Pomysł na zdrowe, jarskie danie z rybą w roli głównej. Warzywa krótko smażę na oliwie, następnie miksuję na gęsty sos i zapiekam z rybą. Smaczna i lekka propozycja w stylu włoskim, dla całej rodziny 🙂

Składniki / 4 porcje
- ok.450 g. filetów ryby morskiej
- 1 papryka
- 3 duże pomidory
- 1/2 małej cebuli
- 1 ząbek czosnku
- 1 łyżeczka pieprzu cytrynowego
- oliwa
- sól morska
- łyżka świeżo posiekanej pietruszki
Piekarnik nastawiam na 200 stopni.
Filety ryby myję, osuszam papierowym ręcznikiem i nacieram pieprzem cytrynowym.

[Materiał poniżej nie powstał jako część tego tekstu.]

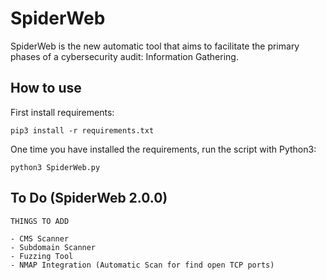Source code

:# SpiderWeb
SpiderWeb is the new automatic tool that aims to facilitate the primary phases of a cybersecurity audit: Information Gathering.

## How to use
First install requirements:

``pip3 install -r requirements.txt``

One time you have installed the requirements, run the script with Python3:

``python3 SpiderWeb.py``

## To Do (SpiderWeb 2.0.0)

```
THINGS TO ADD

- CMS Scanner
- Subdomain Scanner
- Fuzzing Tool
- NMAP Integration (Automatic Scan for find open TCP ports)
```
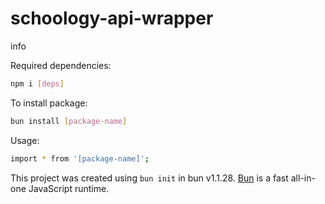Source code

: # schoology-api-wrapper

info

Required dependencies:
```bash
npm i [deps]
```

To install package:

```bash
bun install [package-name]
```

Usage:
```bash
import * from '[package-name]';
```

This project was created using `bun init` in bun v1.1.28. [Bun](https://bun.sh) is a fast all-in-one JavaScript runtime.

Paprykę oczyszczam z pestek. Kroję w paski. Cebulę i czosnek drobno siekam.
Skórkę pomidorów nacinam, zalewam wrzątkiem, obieram ze skórki i drobno kroję.
Na rozgrzaną oliwę, daję paprykę, cebulkę i czosnek. Wszystko smażę kilka minut, do czasu, kiedy papryka lekko odparuje wodę.
Paprykę, cebulę, czosnek i pomidory, daję do pojemnika blendera i wszystko miksuję na mus. Mus doprawiam do smaku solą morską. Dodaję trzy łyżki oliwy i wszystko mieszam.
W foremce do zapiekania, układam filety ryby, pokrojone na małe kawałki. Dodaję sos pomidorowo – paprykowy. Wszystko zapiekam około 25 minut.
Podaję z pietruszką i młodymi ziemniakami. Smacznego 🙂



13 komentarzy
już zgłodniałam:)
Super rybka, świetny pomysł. Sosik musi być bardzo pyszny.
Uwielbiam rybki. U mnie w domu rzadko się je je w sosach. Ale z chęcią bym posmakowała takiej potrawy. Sos musi być idealny i z dorszem na pewno komponuje się świetnie. Pozdrawiam serdecznie 🙂
dawno nie przygotowywałam ryby w sosie i narobiłaś mi smaka 🙂
pyszne danie:)
Pysznie,sos z rybą jak najbardziej dla mnie.
Fajne danie z ryby i świetnie, że tyle warzyw, zwłaszcza papryka. Wszystko pięknie podane – ten zielony akcent – super! 🙂
pyszny sposób na rybkę inaczej 🙂
Kochana bardzo ciekawe danie, jestem pewna, że pyszne 🙂
Wygląda prze-smacznie 🙂
Narobiłaś nam ochotę na rybkę, której chyba od grudnia nie jadłyśmy 😀 Ciekawy przepis 🙂
Bardzo apetyczny pomysł na obiad z rybą w roli głównej. Na pewno smakuje wyśmienicie! 🙂
Taką rybką nikt nikt pogardzi:)
Jak ja dawno żadnej ryby nie jadłam. W sumie to nie wiem dlaczego. Czas dorzucić ją do menu w przyszłym tygodniu.